Maybe one of these days I'll expand my subject matter to something other than pictures from the Rodin museum...


Mont Saint Michel Part Deux

Okay here we go. Apart from the main church, I don't remember what all the rooms are. Most of the tour involved just wandering around and listening to recordings at each room. So for the most part, we were on our own to go where we wanted at our own pace. The group of students stuck together, so I just went through the abbey by myself, obviously taking pictures of everything.

Love those arches

Michael slaying the dragon

Hey there's the top again

I wish I had more pictures of the rest of the town, but walking down those steep hills/cobblestones was difficult enough in the rain, I was just focused on not falling or getting an eye poked out by an umbrella.

Mont Saint Michel is one of the most-visited sites in France, after Paris of course, so there were people everywhere, but it wasn't horribly overwhelming. After leaving the abbey, I walked down the main road and stopped in a couple shops to get out of the rain and buy some postcards, then made my way back to the bus.

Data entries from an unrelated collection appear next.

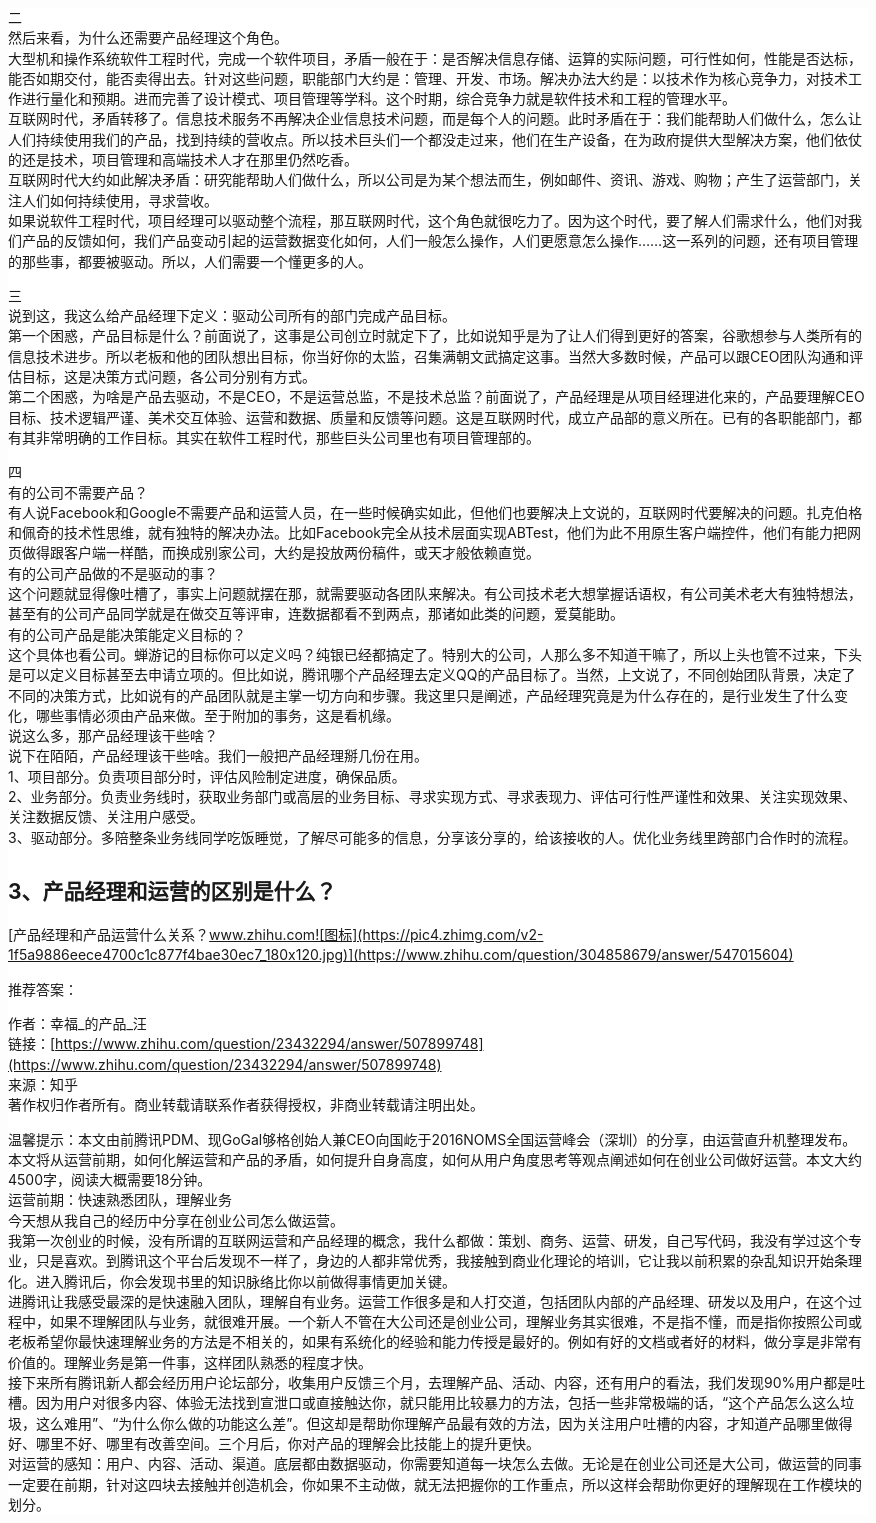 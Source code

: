 二  
然后来看，为什么还需要产品经理这个角色。  
大型机和操作系统软件工程时代，完成一个软件项目，矛盾一般在于：是否解决信息存储、运算的实际问题，可行性如何，性能是否达标，能否如期交付，能否卖得出去。针对这些问题，职能部门大约是：管理、开发、市场。解决办法大约是：以技术作为核心竞争力，对技术工作进行量化和预期。进而完善了设计模式、项目管理等学科。这个时期，综合竞争力就是软件技术和工程的管理水平。  
互联网时代，矛盾转移了。信息技术服务不再解决企业信息技术问题，而是每个人的问题。此时矛盾在于：我们能帮助人们做什么，怎么让人们持续使用我们的产品，找到持续的营收点。所以技术巨头们一个都没走过来，他们在生产设备，在为政府提供大型解决方案，他们依仗的还是技术，项目管理和高端技术人才在那里仍然吃香。  
互联网时代大约如此解决矛盾：研究能帮助人们做什么，所以公司是为某个想法而生，例如邮件、资讯、游戏、购物；产生了运营部门，关注人们如何持续使用，寻求营收。  
如果说软件工程时代，项目经理可以驱动整个流程，那互联网时代，这个角色就很吃力了。因为这个时代，要了解人们需求什么，他们对我们产品的反馈如何，我们产品变动引起的运营数据变化如何，人们一般怎么操作，人们更愿意怎么操作……这一系列的问题，还有项目管理的那些事，都要被驱动。所以，人们需要一个懂更多的人。  
  
三  
说到这，我这么给产品经理下定义：驱动公司所有的部门完成产品目标。  
第一个困惑，产品目标是什么？前面说了，这事是公司创立时就定下了，比如说知乎是为了让人们得到更好的答案，谷歌想参与人类所有的信息技术进步。所以老板和他的团队想出目标，你当好你的太监，召集满朝文武搞定这事。当然大多数时候，产品可以跟CEO团队沟通和评估目标，这是决策方式问题，各公司分别有方式。  
第二个困惑，为啥是产品去驱动，不是CEO，不是运营总监，不是技术总监？前面说了，产品经理是从项目经理进化来的，产品要理解CEO目标、技术逻辑严谨、美术交互体验、运营和数据、质量和反馈等问题。这是互联网时代，成立产品部的意义所在。已有的各职能部门，都有其非常明确的工作目标。其实在软件工程时代，那些巨头公司里也有项目管理部的。  
  
四  
有的公司不需要产品？  
有人说Facebook和Google不需要产品和运营人员，在一些时候确实如此，但他们也要解决上文说的，互联网时代要解决的问题。扎克伯格和佩奇的技术性思维，就有独特的解决办法。比如Facebook完全从技术层面实现ABTest，他们为此不用原生客户端控件，他们有能力把网页做得跟客户端一样酷，而换成别家公司，大约是投放两份稿件，或天才般依赖直觉。  
有的公司产品做的不是驱动的事？  
这个问题就显得像吐槽了，事实上问题就摆在那，就需要驱动各团队来解决。有公司技术老大想掌握话语权，有公司美术老大有独特想法，甚至有的公司产品同学就是在做交互等评审，连数据都看不到两点，那诸如此类的问题，爱莫能助。  
有的公司产品是能决策能定义目标的？  
这个具体也看公司。蝉游记的目标你可以定义吗？纯银已经都搞定了。特别大的公司，人那么多不知道干嘛了，所以上头也管不过来，下头是可以定义目标甚至去申请立项的。但比如说，腾讯哪个产品经理去定义QQ的产品目标了。当然，上文说了，不同创始团队背景，决定了不同的决策方式，比如说有的产品团队就是主掌一切方向和步骤。我这里只是阐述，产品经理究竟是为什么存在的，是行业发生了什么变化，哪些事情必须由产品来做。至于附加的事务，这是看机缘。  
说这么多，那产品经理该干些啥？  
说下在陌陌，产品经理该干些啥。我们一般把产品经理掰几份在用。  
1、项目部分。负责项目部分时，评估风险制定进度，确保品质。  
2、业务部分。负责业务线时，获取业务部门或高层的业务目标、寻求实现方式、寻求表现力、评估可行性严谨性和效果、关注实现效果、关注数据反馈、关注用户感受。  
3、驱动部分。多陪整条业务线同学吃饭睡觉，了解尽可能多的信息，分享该分享的，给该接收的人。优化业务线里跨部门合作时的流程。

3、产品经理和运营的区别是什么？
----------------

[产品经理和产品运营什么关系？​www.zhihu.com![图标](https://pic4.zhimg.com/v2-1f5a9886eece4700c1c877f4bae30ec7_180x120.jpg)](https://www.zhihu.com/question/304858679/answer/547015604)

推荐答案：

作者：幸福_的产品_汪  
链接：[https://www.zhihu.com/question/23432294/answer/507899748](https://www.zhihu.com/question/23432294/answer/507899748)  
来源：知乎  
著作权归作者所有。商业转载请联系作者获得授权，非商业转载请注明出处。  
  
温馨提示：本文由前腾讯PDM、现GoGal够格创始人兼CEO向国屹于2016NOMS全国运营峰会（深圳）的分享，由运营直升机整理发布。  
本文将从运营前期，如何化解运营和产品的矛盾，如何提升自身高度，如何从用户角度思考等观点阐述如何在创业公司做好运营。本文大约4500字，阅读大概需要18分钟。  
运营前期：快速熟悉团队，理解业务  
今天想从我自己的经历中分享在创业公司怎么做运营。  
我第一次创业的时候，没有所谓的互联网运营和产品经理的概念，我什么都做：策划、商务、运营、研发，自己写代码，我没有学过这个专业，只是喜欢。到腾讯这个平台后发现不一样了，身边的人都非常优秀，我接触到商业化理论的培训，它让我以前积累的杂乱知识开始条理化。进入腾讯后，你会发现书里的知识脉络比你以前做得事情更加关键。  
进腾讯让我感受最深的是快速融入团队，理解自有业务。运营工作很多是和人打交道，包括团队内部的产品经理、研发以及用户，在这个过程中，如果不理解团队与业务，就很难开展。一个新人不管在大公司还是创业公司，理解业务其实很难，不是指不懂，而是指你按照公司或老板希望你最快速理解业务的方法是不相关的，如果有系统化的经验和能力传授是最好的。例如有好的文档或者好的材料，做分享是非常有价值的。理解业务是第一件事，这样团队熟悉的程度才快。  
接下来所有腾讯新人都会经历用户论坛部分，收集用户反馈三个月，去理解产品、活动、内容，还有用户的看法，我们发现90%用户都是吐槽。因为用户对很多内容、体验无法找到宣泄口或直接触达你，就只能用比较暴力的方法，包括一些非常极端的话，“这个产品怎么这么垃圾，这么难用”、“为什么你么做的功能这么差”。但这却是帮助你理解产品最有效的方法，因为关注用户吐槽的内容，才知道产品哪里做得好、哪里不好、哪里有改善空间。三个月后，你对产品的理解会比技能上的提升更快。  
对运营的感知：用户、内容、活动、渠道。底层都由数据驱动，你需要知道每一块怎么去做。无论是在创业公司还是大公司，做运营的同事一定要在前期，针对这四块去接触并创造机会，你如果不主动做，就无法把握你的工作重点，所以这样会帮助你更好的理解现在工作模块的划分。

This day is right up there with my days in Paris. And I just found out that one of the Tour de France stages is ending at Mont St. Michel this summer - I'm curious to see how that goes...



Mont Saint Michel Part 1

Who's ready for a history lesson? This place was one of my favorite spots ever, and I absolutely love the story behind it, so I'm going to make you love it too.

Behold, Le Mont Saint Michel.

That's not a great picture, but it's the only one I have of the whole thing. And that's actually the whole thing. Mont St. Michel is a tiny island in the middle of a bay off the coast of Normandy. Population: 44. At super-high tide, the road to the island is almost completely covered by water. But since they built the road up so much, the tides have gotten messed up, so there's actually a project underway to build out some bridges under that road to allow the water to flow under it and back to normal. Phew.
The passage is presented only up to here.